Making sense out of optimizer trace files

Sometimes the optimizer makes really odd decisions. We can use optimizer (“event 10053”) tracing to obtain clues as to why such decisions were taken, but it’s not simple. First, such trace files tend to be big. Second, they don’t always contain the necessary information. There is a simple trick that can be useful in such cases.

First, I use “optimizer_features_enable” hint to try and find Oracle version where the logic changes. Of course, I don’t need to gather optimizer trace files for that purpose: it suffices to look at explain plan like this:

explain plan for
select /*+ optimizer_features_enable('x.x.x.x') */ ...

select * from table(dbms_xplan.display)

changing the version one by one.

If that odd behavior is present in all versions, we’re out of luck and the method won’t work.

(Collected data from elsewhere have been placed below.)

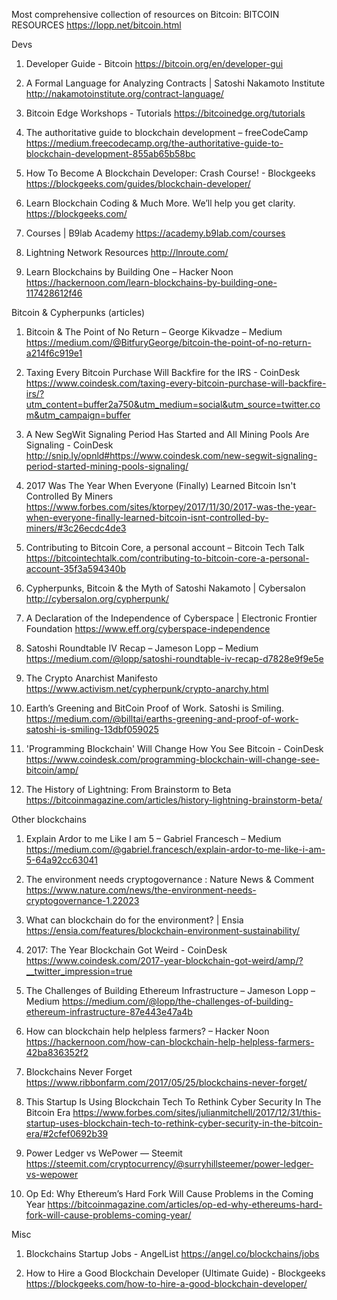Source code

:
Most comprehensive collection of resources on Bitcoin:
BITCOIN RESOURCES
https://lopp.net/bitcoin.html


Devs

1. Developer Guide - Bitcoin
https://bitcoin.org/en/developer-gui

2. A Formal Language for Analyzing Contracts | Satoshi Nakamoto Institute
http://nakamotoinstitute.org/contract-language/

3. Bitcoin Edge Workshops - Tutorials
https://bitcoinedge.org/tutorials

4. The authoritative guide to blockchain development – freeCodeCamp
https://medium.freecodecamp.org/the-authoritative-guide-to-blockchain-development-855ab65b58bc

5. How To Become A Blockchain Developer: Crash Course! - Blockgeeks
https://blockgeeks.com/guides/blockchain-developer/

6. Learn Blockchain Coding & Much More. We’ll help you get clarity.
https://blockgeeks.com/

7. Courses | B9lab Academy
https://academy.b9lab.com/courses

8. Lightning Network Resources
http://lnroute.com/

9. Learn Blockchains by Building One – Hacker Noon
https://hackernoon.com/learn-blockchains-by-building-one-117428612f46


Bitcoin & Cypherpunks (articles)

1. Bitcoin & The Point of No Return – George Kikvadze – Medium
https://medium.com/@BitfuryGeorge/bitcoin-the-point-of-no-return-a214f6c919e1

2. Taxing Every Bitcoin Purchase Will Backfire for the IRS - CoinDesk
https://www.coindesk.com/taxing-every-bitcoin-purchase-will-backfire-irs/?utm_content=buffer2a750&utm_medium=social&utm_source=twitter.com&utm_campaign=buffer

3. A New SegWit Signaling Period Has Started and All Mining Pools Are Signaling - CoinDesk
http://snip.ly/opnld#https://www.coindesk.com/new-segwit-signaling-period-started-mining-pools-signaling/

4. 2017 Was The Year When Everyone (Finally) Learned Bitcoin Isn't Controlled By Miners
https://www.forbes.com/sites/ktorpey/2017/11/30/2017-was-the-year-when-everyone-finally-learned-bitcoin-isnt-controlled-by-miners/#3c26ecdc4de3

5. Contributing to Bitcoin Core, a personal account – Bitcoin Tech Talk
https://bitcointechtalk.com/contributing-to-bitcoin-core-a-personal-account-35f3a594340b

6. Cypherpunks, Bitcoin & the Myth of Satoshi Nakamoto | Cybersalon
http://cybersalon.org/cypherpunk/

7. A Declaration of the Independence of Cyberspace | Electronic Frontier Foundation
https://www.eff.org/cyberspace-independence

8. Satoshi Roundtable IV Recap – Jameson Lopp – Medium
https://medium.com/@lopp/satoshi-roundtable-iv-recap-d7828e9f9e5e

9. The Crypto Anarchist Manifesto
https://www.activism.net/cypherpunk/crypto-anarchy.html

10. Earth’s Greening and BitCoin Proof of Work. Satoshi is Smiling.
https://medium.com/@billtai/earths-greening-and-proof-of-work-satoshi-is-smiling-13dbf059025

11. 'Programming Blockchain' Will Change How You See Bitcoin - CoinDesk
https://www.coindesk.com/programming-blockchain-will-change-see-bitcoin/amp/

12. The History of Lightning: From Brainstorm to Beta
https://bitcoinmagazine.com/articles/history-lightning-brainstorm-beta/


Other blockchains

1. Explain Ardor to me Like I am 5 – Gabriel Francesch – Medium
https://medium.com/@gabriel.francesch/explain-ardor-to-me-like-i-am-5-64a92cc63041

2. The environment needs cryptogovernance : Nature News & Comment
https://www.nature.com/news/the-environment-needs-cryptogovernance-1.22023

3. What can blockchain do for the environment? | Ensia
https://ensia.com/features/blockchain-environment-sustainability/

4. 2017: The Year Blockchain Got Weird - CoinDesk
https://www.coindesk.com/2017-year-blockchain-got-weird/amp/?__twitter_impression=true

5. The Challenges of Building Ethereum Infrastructure – Jameson Lopp – Medium
https://medium.com/@lopp/the-challenges-of-building-ethereum-infrastructure-87e443e47a4b

6. How can blockchain help helpless farmers? – Hacker Noon
https://hackernoon.com/how-can-blockchain-help-helpless-farmers-42ba836352f2

7. Blockchains Never Forget
https://www.ribbonfarm.com/2017/05/25/blockchains-never-forget/

8. This Startup Is Using Blockchain Tech To Rethink Cyber Security In The Bitcoin Era
https://www.forbes.com/sites/julianmitchell/2017/12/31/this-startup-uses-blockchain-tech-to-rethink-cyber-security-in-the-bitcoin-era/#2cfef0692b39

9. Power Ledger vs WePower — Steemit
https://steemit.com/cryptocurrency/@surryhillsteemer/power-ledger-vs-wepower

10. Op Ed: Why Ethereum’s Hard Fork Will Cause Problems in the Coming Year
https://bitcoinmagazine.com/articles/op-ed-why-ethereums-hard-fork-will-cause-problems-coming-year/


Misc

1. Blockchains Startup Jobs - AngelList
https://angel.co/blockchains/jobs

2. How to Hire a Good Blockchain Developer (Ultimate Guide) - Blockgeeks
https://blockgeeks.com/how-to-hire-a-good-blockchain-developer/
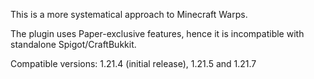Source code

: This is a more systematical approach to Minecraft Warps.

The plugin uses Paper-exclusive features, hence it is incompatible with standalone Spigot/CraftBukkit.

Compatible versions: 1.21.4 (initial release), 1.21.5 and 1.21.7
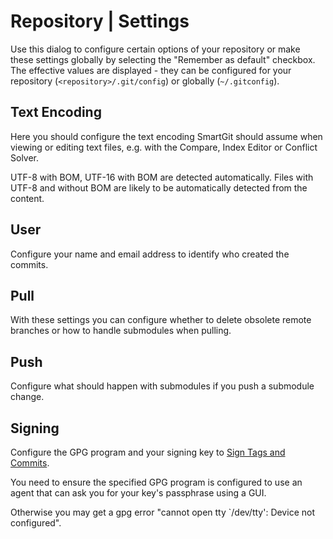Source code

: # Repository \| Settings

Use this dialog to configure certain options of your repository or make
these settings globally by selecting the "Remember as default" checkbox.
The effective values are displayed - they can be configured for your
repository (`<repository>/.git/config`) or globally (`~/.gitconfig`).

## Text Encoding

Here you should configure the text encoding SmartGit should assume when
viewing or editing text files, e.g. with the Compare, Index Editor or
Conflict Solver.

UTF-8 with BOM, UTF-16 with BOM are detected automatically. Files with
UTF-8 and without BOM are likely to be automatically detected from the
content.

## User

Configure your name and email address to identify who created the
commits.

## Pull

With these settings you can configure whether to delete obsolete remote
branches or how to handle submodules when pulling.

## Push

Configure what should happen with submodules if you push a submodule
change.

## Signing

Configure the GPG program and your signing key to [Sign Tags and Commits](Sign-Tags-and-Commits.md).



You need to ensure the specified GPG program is configured to use an
agent that can ask you for your key's passphrase using a GUI.

Otherwise you may get a gpg error "cannot open tty \`/dev/tty': Device
not configured".


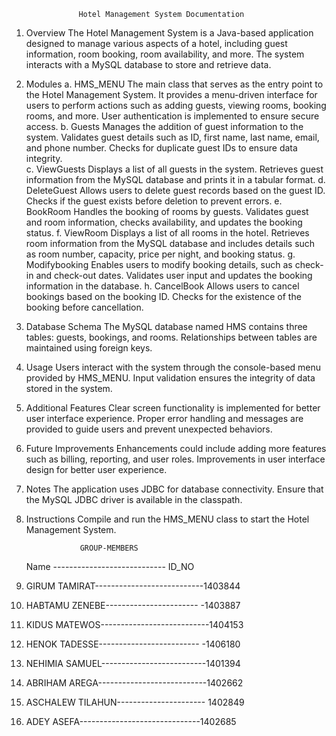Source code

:                    Hotel Management System Documentation
1. Overview
     The Hotel Management System is a Java-based application designed to manage various aspects of a  hotel, including guest information, room booking, room availability, and more. The system interacts with a MySQL database to store and retrieve data.

2. Modules
  a. HMS_MENU
     The main class that serves as the entry point to the Hotel Management System.
     It provides a menu-driven interface for users to perform actions such as adding guests, viewing    rooms, booking rooms, and more.
     User authentication is implemented to ensure secure access.
  b. Guests
     Manages the addition of guest information to the system.
     Validates guest details such as ID, first name, last name, email, and phone number.
     Checks for duplicate guest IDs to ensure data integrity.  
  c. ViewGuests
     Displays a list of all guests in the system.
     Retrieves guest information from the MySQL database and prints it in a tabular format.
  d. DeleteGuest
     Allows users to delete guest records based on the guest ID.
     Checks if the guest exists before deletion to prevent errors.
  e. BookRoom
     Handles the booking of rooms by guests.
     Validates guest and room information, checks availability, and updates the booking status.
  f. ViewRoom
     Displays a list of all rooms in the hotel.
     Retrieves room information from the MySQL database and includes details such as room number, capacity, price per night, and booking status.
  g. Modifybooking
     Enables users to modify booking details, such as check-in and check-out dates.
     Validates user input and updates the booking information in the database.
  h. CancelBook
     Allows users to cancel bookings based on the booking ID.
     Checks for the existence of the booking before cancellation.
3. Database Schema
     The MySQL database named HMS contains three tables: guests, bookings, and rooms.
     Relationships between tables are maintained using foreign keys.
4. Usage
     Users interact with the system through the console-based menu provided by HMS_MENU.
     Input validation ensures the integrity of data stored in the system.
5. Additional Features
     Clear screen functionality is implemented for better user interface experience.
     Proper error handling and messages are provided to guide users and prevent unexpected behaviors.
6. Future Improvements
     Enhancements could include adding more features such as billing, reporting, and user roles.
     Improvements in user interface design for better user experience.
7. Notes
     The application uses JDBC for database connectivity.
     Ensure that the MySQL JDBC driver is available in the classpath.
8. Instructions
     Compile and run the HMS_MENU class to start the Hotel Management System.




                   GROUP-MEMBERS
    Name  ----------------------------     ID_NO

1. GIRUM TAMIRAT---------------------------1403844
2. HABTAMU ZENEBE-----------------------  -1403887
3. KIDUS MATEWOS---------------------------1404153
4. HENOK TADESSE------------------------- -1406180
5. NEHIMIA SAMUEL--------------------------1401394
6. ABRIHAM AREGA---------------------------1402662
7. ASCHALEW TILAHUN----------------------  1402849
8. ADEY ASEFA------------------------------1402685
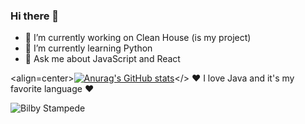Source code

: ### Hi there 👋

- 🔭 I’m currently working on Clean House (is my project)
- 🌱 I’m currently learning Python
- 💬 Ask me about JavaScript and React

<align=center>[![Anurag's GitHub stats](https://github-readme-stats.vercel.app/api?username=anuraghazra)](https://github.com/anuraghazra/github-readme-stats)</>
  ❤️ I love Java and it's my favorite language ❤️
  
  
  ![Bilby Stampede](https://image.freepik.com/vetores-gratis/programador-portatil-com-ilustracao-de-cafe-livros-e-oculos_138676-139.jpg)
  
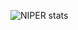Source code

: 
![NIPER stats](https://github-readme-stats.vercel.app/api?username=niperr&show_icons=true&theme=dracula)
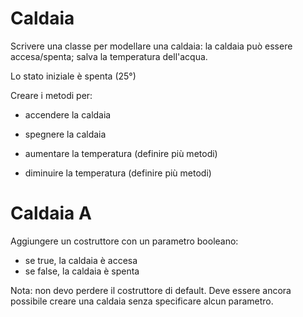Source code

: # Caldaia

Scrivere una classe per modellare una caldaia: la caldaia può essere accesa/spenta; salva la temperatura dell'acqua.

Lo stato iniziale è spenta (25°)

Creare i metodi per:

- accendere la caldaia

- spegnere la caldaia

- aumentare la temperatura (definire più metodi)

- diminuire la temperatura (definire più metodi)

# Caldaia A

Aggiungere un costruttore con un parametro booleano:
* se true, la caldaia è accesa
* se false, la caldaia è spenta

Nota: non devo perdere il costruttore di default. Deve essere ancora possibile creare una caldaia senza specificare alcun parametro.
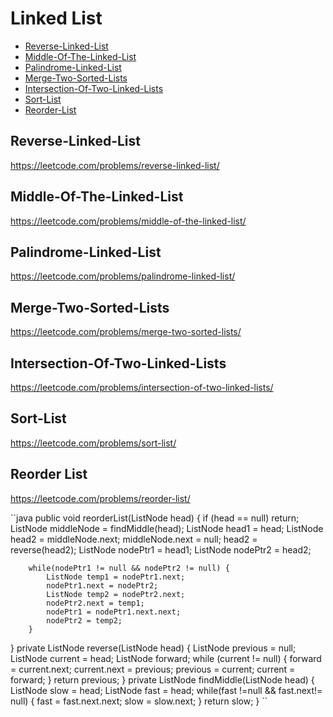 # Linked List
+ [Reverse-Linked-List](#reverse-linked-list)
+ [Middle-Of-The-Linked-List](#rmiddle-of-the-linked-list)
+ [Palindrome-Linked-List](#palindrome-linked-list)
+ [Merge-Two-Sorted-Lists](#merge-two-sorted-lists)
+ [Intersection-Of-Two-Linked-Lists](#intersection-of-two-linked-lists)
+ [Sort-List](#Sort-List)
+ [Reorder-List](#Reorder-List)

## Reverse-Linked-List
https://leetcode.com/problems/reverse-linked-list/
## Middle-Of-The-Linked-List
https://leetcode.com/problems/middle-of-the-linked-list/
## Palindrome-Linked-List
https://leetcode.com/problems/palindrome-linked-list/
## Merge-Two-Sorted-Lists
https://leetcode.com/problems/merge-two-sorted-lists/
## Intersection-Of-Two-Linked-Lists
https://leetcode.com/problems/intersection-of-two-linked-lists/
## Sort-List
https://leetcode.com/problems/sort-list/
## Reorder List
https://leetcode.com/problems/reorder-list/

``java
public void reorderList(ListNode head) {
        if (head == null) return;
        ListNode middleNode = findMiddle(head);
        ListNode head1 = head;
        ListNode head2 = middleNode.next;
        middleNode.next = null;
        head2 = reverse(head2);
        ListNode nodePtr1 = head1;
        ListNode nodePtr2 = head2;
        
        while(nodePtr1 != null && nodePtr2 != null) {
            ListNode temp1 = nodePtr1.next;
            nodePtr1.next = nodePtr2;
            ListNode temp2 = nodePtr2.next;
            nodePtr2.next = temp1;
            nodePtr1 = nodePtr1.next.next;
            nodePtr2 = temp2;
        }
}
private ListNode reverse(ListNode head) {
        ListNode previous = null;
        ListNode current = head;
        ListNode forward;
        while (current != null) {
            forward = current.next;
            current.next = previous;
            previous = current;
            current = forward;
        }
        return previous;
    }
    private ListNode findMiddle(ListNode head) {
        ListNode slow = head;
        ListNode fast = head;
        while(fast !=null && fast.next!= null) {
            fast = fast.next.next;
            slow = slow.next;
        }
        return slow;
}
``
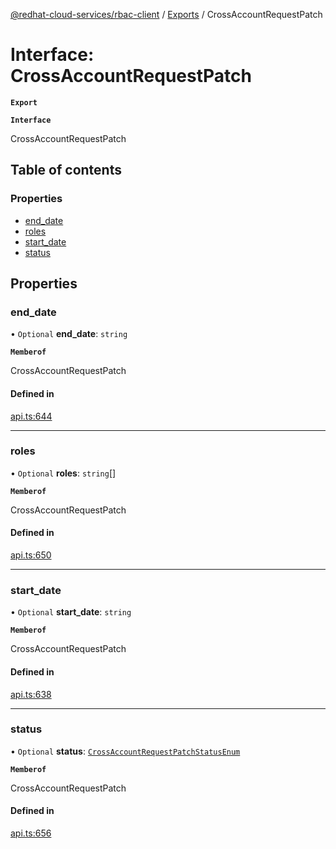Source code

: [@redhat-cloud-services/rbac-client](../README.md) / [Exports](../modules.md) / CrossAccountRequestPatch

# Interface: CrossAccountRequestPatch

**`Export`**

**`Interface`**

CrossAccountRequestPatch

## Table of contents

### Properties

- [end\_date](CrossAccountRequestPatch.md#end_date)
- [roles](CrossAccountRequestPatch.md#roles)
- [start\_date](CrossAccountRequestPatch.md#start_date)
- [status](CrossAccountRequestPatch.md#status)

## Properties

### end\_date

• `Optional` **end\_date**: `string`

**`Memberof`**

CrossAccountRequestPatch

#### Defined in

[api.ts:644](https://github.com/RedHatInsights/javascript-clients/blob/master/packages/rbac/api.ts#L644)

___

### roles

• `Optional` **roles**: `string`[]

**`Memberof`**

CrossAccountRequestPatch

#### Defined in

[api.ts:650](https://github.com/RedHatInsights/javascript-clients/blob/master/packages/rbac/api.ts#L650)

___

### start\_date

• `Optional` **start\_date**: `string`

**`Memberof`**

CrossAccountRequestPatch

#### Defined in

[api.ts:638](https://github.com/RedHatInsights/javascript-clients/blob/master/packages/rbac/api.ts#L638)

___

### status

• `Optional` **status**: [`CrossAccountRequestPatchStatusEnum`](../enums/CrossAccountRequestPatchStatusEnum.md)

**`Memberof`**

CrossAccountRequestPatch

#### Defined in

[api.ts:656](https://github.com/RedHatInsights/javascript-clients/blob/master/packages/rbac/api.ts#L656)
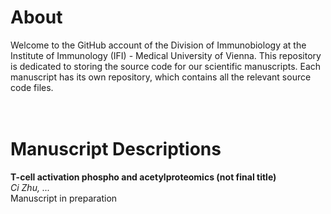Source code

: # About
Welcome to the GitHub account of the Division of Immunobiology at the Institute of Immunology (IFI) - Medical University of Vienna. This repository is dedicated to storing the source code for our scientific manuscripts. Each manuscript has its own repository, which contains all the relevant source code files. <br><br><br>



# Manuscript Descriptions
**T-cell activation phospho and acetylproteomics (not final title)**<br>
*Ci Zhu, ...*<br>
Manuscript in preparation<br>
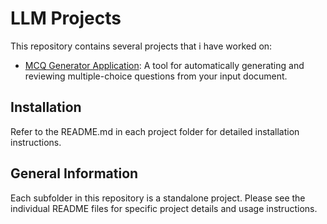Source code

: 
# LLM Projects 

This repository contains several projects that i have worked on:

- [MCQ Generator Application](/LLM_MCQ_Generator): A tool for automatically generating and reviewing multiple-choice questions from your input document.

## Installation
Refer to the README.md in each project folder for detailed installation instructions.

## General Information
Each subfolder in this repository is a standalone project. Please see the individual README files for specific project details and usage instructions.
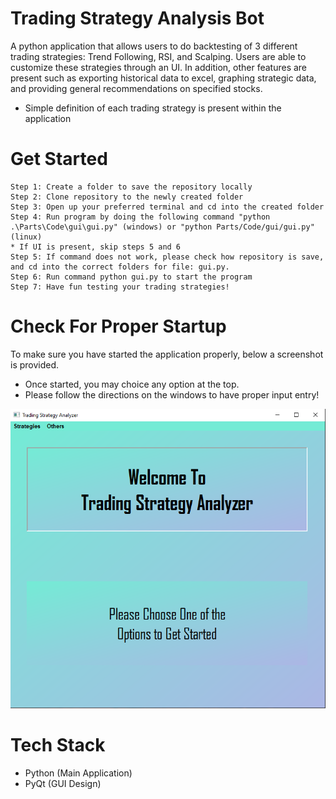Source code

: 
# Trading Strategy Analysis Bot

A python application that allows users to do backtesting of 3 different trading strategies: Trend Following, RSI, and Scalping. Users are able to customize these strategies through an UI. In addition, other features are present such as exporting historical data to excel, graphing strategic data, and providing general recommendations on specified stocks.

- Simple definition of each trading strategy is present within the application

# Get Started
    Step 1: Create a folder to save the repository locally
    Step 2: Clone repository to the newly created folder
    Step 3: Open up your preferred terminal and cd into the created folder
    Step 4: Run program by doing the following command "python .\Parts\Code\gui\gui.py" (windows) or "python Parts/Code/gui/gui.py" (linux)
    * If UI is present, skip steps 5 and 6
    Step 5: If command does not work, please check how repository is save, and cd into the correct folders for file: gui.py.
    Step 6: Run command python gui.py to start the program
    Step 7: Have fun testing your trading strategies!

# Check For Proper Startup
To make sure you have started the application properly, below a screenshot is provided.
- Once started, you may choice any option at the top.
- Please follow the directions on the windows to have proper input entry!

![](Parts/images/Starting%20GUI.PNG)

# Tech Stack
- Python (Main Application)
- PyQt (GUI Design)
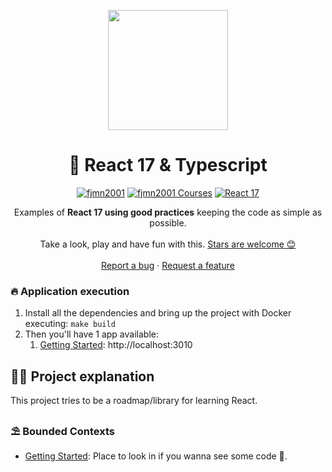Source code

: <p align="center">
  <a href="https://medine.dev">
    <img src="https://medine.dev:8919/img/logo2_SF_1.b961da65.svg" width="192px" height="192px"/>
  </a>
</p>

<h1 align="center">
  🙇‍ React 17 & Typescript
</h1>

<p align="center">
    <a href="https://github.com/fjmn2001"><img src="https://img.shields.io/badge/fjmn2001-OS-green.svg?style=flat-square" alt="fjmn2001"/></a>
    <a href="http://pro.fjmn2001"><img src="https://img.shields.io/badge/fjmn2001-PRO-black.svg?style=flat-square" alt="fjmn2001 Courses"/></a>
    <a href="#"><img src="https://img.shields.io/badge/React-17.0-purple.svg?style=flat-square&logo=react" alt="React 17"/></a>
</p>

<p align="center">
  Examples of <strong>React 17 using good practices</strong> keeping the code as simple as possible.
  <br />
  <br />
  Take a look, play and have fun with this.
  <a href="https://github.com/fjmn2001/react17/stargazers">Stars are welcome 😊</a>
  <br />
  <br />
  <a href="https://github.com/fjmn2001/react17/issues">Report a bug</a>
  ·
  <a href="https://github.com/fjmn2001/react17/issues">Request a feature</a>
</p>

### 🔥 Application execution

1. Install all the dependencies and bring up the project with Docker executing: `make build`
2. Then you'll have 1 app available:
    1. [Getting Started](apps/getting-started): http://localhost:3010

## 👩‍💻 Project explanation

This project tries to be a roadmap/library for learning React.

### ⛱️ Bounded Contexts

* [Getting Started](apps/getting-started): Place to look in if you wanna see some code 🙂.
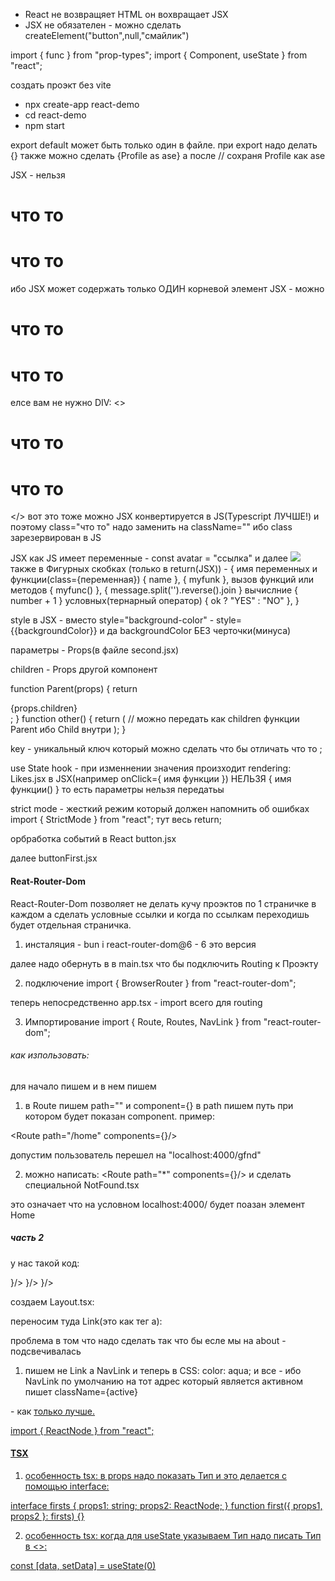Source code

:- React не возвращяет HTML он вохвращает JSX
- JSX не обязателен - можно сделать createElement("button",null,"смайлик")

import { func } from "prop-types";
import { Component, useState } from "react";

создать проэкт без vite

- npx create-app react-demo
- cd react-demo
- npm start

export default может быть только один в файле. при export надо делать {} также можно сделать {Profile as ase} а после <ase/> // сохраня Profile как ase

JSX - нельзя <h1>что то</h1><h1>что то</h1> ибо JSX может содержать только ОДИН корневой элемент
JSX - можно <div><h1>что то</h1><h1>что то</h1></div>
елсе вам не нужно DIV: <><h1>что то</h1><h1>что то</h1></> вот это тоже можно
JSX конвертируется в JS(Typescript ЛУЧШЕ!) и поэтому class="что то" надо заменить на className="" ибо class зарезервирован в JS

JSX как JS имеет переменные - const avatar = "ссылка" и далее <img src={avatar}>
также в Фигурных скобках (только в return(JSX)) - {
имя переменных и функции(class={переменная}) { name }, { myfunk },
вызов функций или методов { myfunc() }, { message.split('').reverse().join }
вычислние { number + 1 }
условных(тернарный оператор) { ok ? "YES" : "NO" },
}

style в JSX - вместо style="background-color" - style={{backgroundColor}} и да backgroundColor БЕЗ черточки(минуса)

параметры - Props(в файле second.jsx)

children - Props другой компонент

function Parent(props) {
return <div>{props.children}</div>;
}
function other() {
return (
<Parent>
<Child /> // можно передать как children функции Parent ибо Child внутри
</Parent>
);
}

key - уникальный ключ который можно сделать что бы отличать что то
<Component key={1} />;

use State hook - при изменнении значения произходит rendering: Likes.jsx
в JSX(например onClick={ имя функции }) НЕЛЬЗЯ { имя функции() } то есть параметры нельзя передатьы

strict mode - жесткий режим который должен напомнить об ошибках
import { StrictMode } from "react";
<StrictMode>тут весь return</StrictMode>;

орбработка событий в React button.jsx

далее buttonFirst.jsx

#### Reat-Router-Dom

React-Router-Dom позволяет не делать кучу проэктов по 1 страничке в каждом а сделать условные ссылки и когда по ссылкам переходишь будет отдельная страничка.

1. инсталяция - bun i react-router-dom@6 - 6 это версия

далее надо обернуть <App/> в <BrowserRouter></BrowserRouter> в main.tsx что бы подключить Routing к Проэкту

2. подключение import { BrowserRouter } from "react-router-dom";

теперь непосредственно app.tsx - import всего для routing

3. Импортирование import { Route, Routes, NavLink } from "react-router-dom";

###### как изпользовать:

для начало пишем <Routes></Routes> и в нем пишем <Route/>

1. в Route пишем path="" и component={} в path пишем путь при котором будет показан component. пример:

<Routes><Route path="/home" components={<home/>}/></Routes>

допустим пользователь перешел на "localhost:4000/gfnd"

2. можно написать: <Routes><Route path="\*" components={<NotFound/>}/></Routes> и сделать специальной NotFound.tsx

<!-- <Routes><Route path="/" element={<home/>} /></Routes> --> это означает что на условном localhost:4000/ будет поазан элемент Home

##### часть 2

у нас такой код:

<Routes>
<Route path="/about" components={<about/>}/>
<Route path="/BlogPage" components={<BlogPage/>}/>
<Route path="/home" components={<home/>}/>
</Routes>

создаем Layout.tsx:

переносим туда Link(это как тег a):

<Link path="/about" ></Link>
<Link path="/BlogPage" ></Link>
<Link path="/home" ></Link>

проблема в том что надо сделать так что бы есле мы на about <Link path="/about" ></Link> - подсвечивалась

1. пишем не Link а NavLink и теперь в CSS: color: aqua; и все - ибо NavLink по умолчанию на тот адрес который является активном пишет className={active}

<NavLink to=""> - как <a href=""> только лучше.

import { ReactNode } from "react";

#### TSX

<!-- tsx - как jsx только не конвертируется в js а в ts -->

1. особенность tsx: в props надо показать Тип и это делается с помощью interface:

interface firsts { props1: string; props2: ReactNode; }
function first({ props1, props2 }: firsts) {}

2. особенность tsx: когда для useState указываем Тип надо писать Тип в <>:

const [data, setData] = useState<number>(0)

But if it the behaviour changes, then I take two optimizer trace files for the versions immediately before and after the change, and run a diff (e.g. using WinMerge or a similar tool) for the sections that list parameter values:

Then I go through the list of parameters that have different values, and plug them into the query text with opt_param hint one by one to see if any of them controls the behavior in question:

explain plan for
select /*+ opt_param('_optimizer_transitivity_retain', 'false') */ ...

It doesn’t work 100% of the time, but in general it has a decent shot at working because weird optimizer behavior is often coming from some advanced features introduced into it at some point, and when such features are added, they normally come with a parameter (as a rule, a hidden one) that allows to switch it off.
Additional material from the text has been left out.